_Exercise brief:_
The answer should hold only the lines from the beginning of the material through the one with "제공 동의서'를 반드시 제출하여야 하며, 제출하지 아니할 경우 신청이 불가합니다.", reproduced exactly and without pictures.

_Data for analysis:_
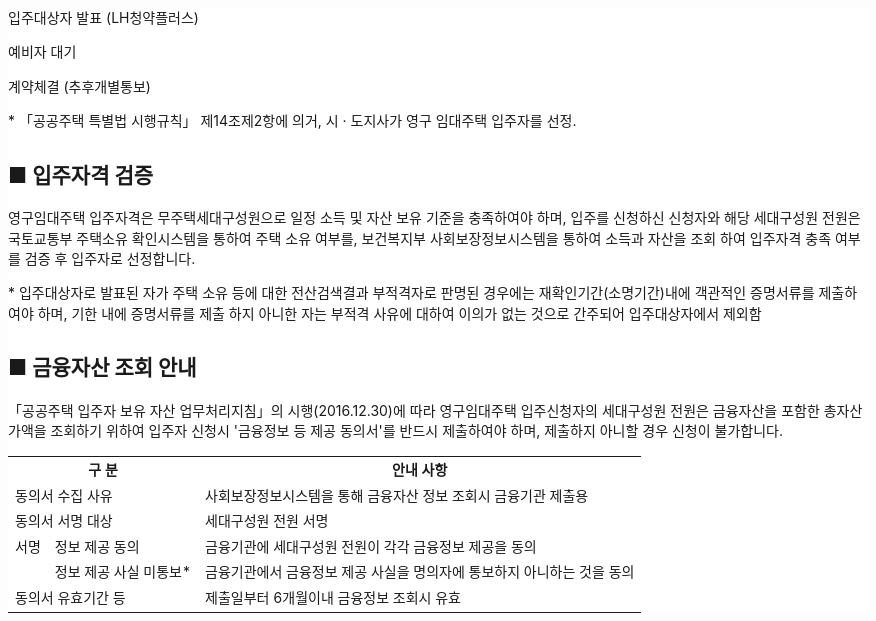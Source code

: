 입주대상자 발표
(LH청약플러스)

예비자 대기

계약체결
(추후개별통보)

\* 「공공주택 특별법 시행규칙」 제14조제2항에 의거, 시 · 도지사가 영구 임대주택 입주자를 선정.


## ■ 입주자격 검증

영구임대주택 입주자격은 무주택세대구성원으로 일정 소득 및 자산 보유 기준을 충족하여야
하며, 입주를 신청하신 신청자와 해당 세대구성원 전원은 국토교통부 주택소유 확인시스템을
통하여 주택 소유 여부를, 보건복지부 사회보장정보시스템을 통하여 소득과 자산을 조회
하여 입주자격 충족 여부를 검증 후 입주자로 선정합니다.

\* 입주대상자로 발표된 자가 주택 소유 등에 대한 전산검색결과 부적격자로 판명된 경우에는
재확인기간(소명기간)내에 객관적인 증명서류를 제출하여야 하며, 기한 내에 증명서류를 제출
하지 아니한 자는 부적격 사유에 대하여 이의가 없는 것으로 간주되어 입주대상자에서 제외함


## ■ 금융자산 조회 안내

「공공주택 입주자 보유 자산 업무처리지침」의 시행(2016.12.30)에 따라 영구임대주택 입주신청자의
세대구성원 전원은 금융자산을 포함한 총자산가액을 조회하기 위하여 입주자 신청시 '금융정보 등
제공 동의서'를 반드시 제출하여야 하며, 제출하지 아니할 경우 신청이 불가합니다.





<table>
<tr>
<th colspan="2">구 분</th>
<th>안내 사항</th>
</tr>
<tr>
<td colspan="2">동의서 수집 사유</td>
<td>사회보장정보시스템을 통해 금융자산 정보 조회시 금융기관 제출용</td>
</tr>
<tr>
<td colspan="2">동의서 서명 대상</td>
<td>세대구성원 전원 서명</td>
</tr>
<tr>
<td rowspan="2">서명</td>
<td>정보 제공 동의</td>
<td>금융기관에 세대구성원 전원이 각각 금융정보 제공을 동의</td>
</tr>
<tr>
<td>정보 제공 사실 미통보*</td>
<td>금융기관에서 금융정보 제공 사실을 명의자에 통보하지 아니하는 것을 동의</td>
</tr>
<tr>
<td colspan="2">동의서 유효기간 등</td>
<td>제출일부터 6개월이내 금융정보 조회시 유효</td>
</tr>
</table>
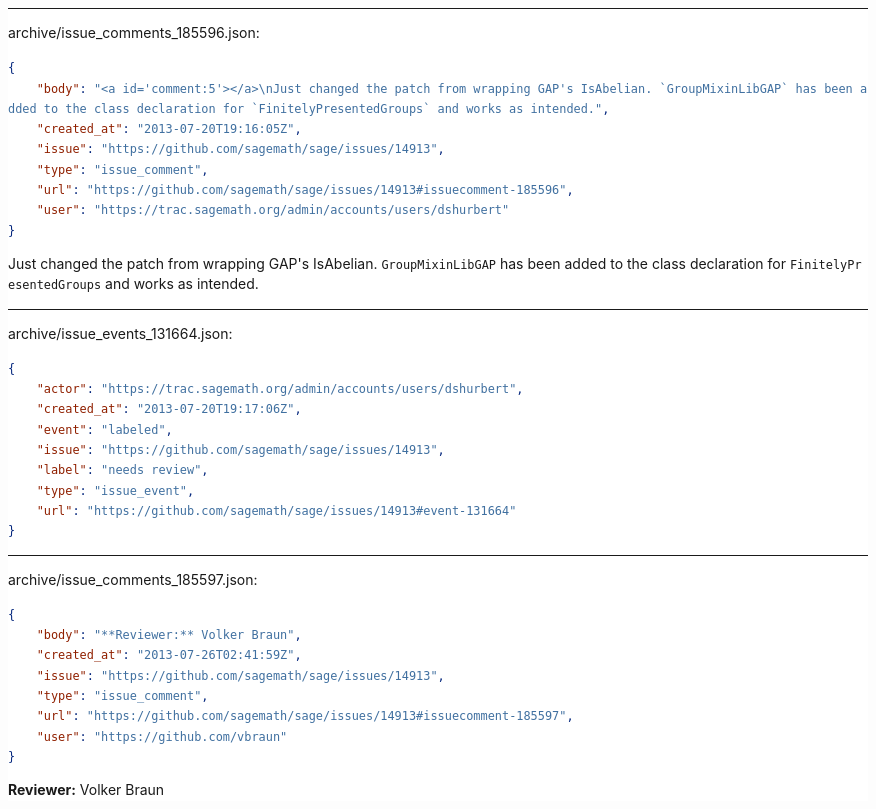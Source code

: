 


---

archive/issue_comments_185596.json:
```json
{
    "body": "<a id='comment:5'></a>\nJust changed the patch from wrapping GAP's IsAbelian. `GroupMixinLibGAP` has been added to the class declaration for `FinitelyPresentedGroups` and works as intended.",
    "created_at": "2013-07-20T19:16:05Z",
    "issue": "https://github.com/sagemath/sage/issues/14913",
    "type": "issue_comment",
    "url": "https://github.com/sagemath/sage/issues/14913#issuecomment-185596",
    "user": "https://trac.sagemath.org/admin/accounts/users/dshurbert"
}
```

<a id='comment:5'></a>
Just changed the patch from wrapping GAP's IsAbelian. `GroupMixinLibGAP` has been added to the class declaration for `FinitelyPresentedGroups` and works as intended.



---

archive/issue_events_131664.json:
```json
{
    "actor": "https://trac.sagemath.org/admin/accounts/users/dshurbert",
    "created_at": "2013-07-20T19:17:06Z",
    "event": "labeled",
    "issue": "https://github.com/sagemath/sage/issues/14913",
    "label": "needs review",
    "type": "issue_event",
    "url": "https://github.com/sagemath/sage/issues/14913#event-131664"
}
```



---

archive/issue_comments_185597.json:
```json
{
    "body": "**Reviewer:** Volker Braun",
    "created_at": "2013-07-26T02:41:59Z",
    "issue": "https://github.com/sagemath/sage/issues/14913",
    "type": "issue_comment",
    "url": "https://github.com/sagemath/sage/issues/14913#issuecomment-185597",
    "user": "https://github.com/vbraun"
}
```

**Reviewer:** Volker Braun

_Your solution:_
Source code

: 입주대상자 발표
(LH청약플러스)

예비자 대기

계약체결
(추후개별통보)

\* 「공공주택 특별법 시행규칙」 제14조제2항에 의거, 시 · 도지사가 영구 임대주택 입주자를 선정.


## ■ 입주자격 검증

영구임대주택 입주자격은 무주택세대구성원으로 일정 소득 및 자산 보유 기준을 충족하여야
하며, 입주를 신청하신 신청자와 해당 세대구성원 전원은 국토교통부 주택소유 확인시스템을
통하여 주택 소유 여부를, 보건복지부 사회보장정보시스템을 통하여 소득과 자산을 조회
하여 입주자격 충족 여부를 검증 후 입주자로 선정합니다.

\* 입주대상자로 발표된 자가 주택 소유 등에 대한 전산검색결과 부적격자로 판명된 경우에는
재확인기간(소명기간)내에 객관적인 증명서류를 제출하여야 하며, 기한 내에 증명서류를 제출
하지 아니한 자는 부적격 사유에 대하여 이의가 없는 것으로 간주되어 입주대상자에서 제외함


## ■ 금융자산 조회 안내

「공공주택 입주자 보유 자산 업무처리지침」의 시행(2016.12.30)에 따라 영구임대주택 입주신청자의
세대구성원 전원은 금융자산을 포함한 총자산가액을 조회하기 위하여 입주자 신청시 '금융정보 등
제공 동의서'를 반드시 제출하여야 하며, 제출하지 아니할 경우 신청이 불가합니다.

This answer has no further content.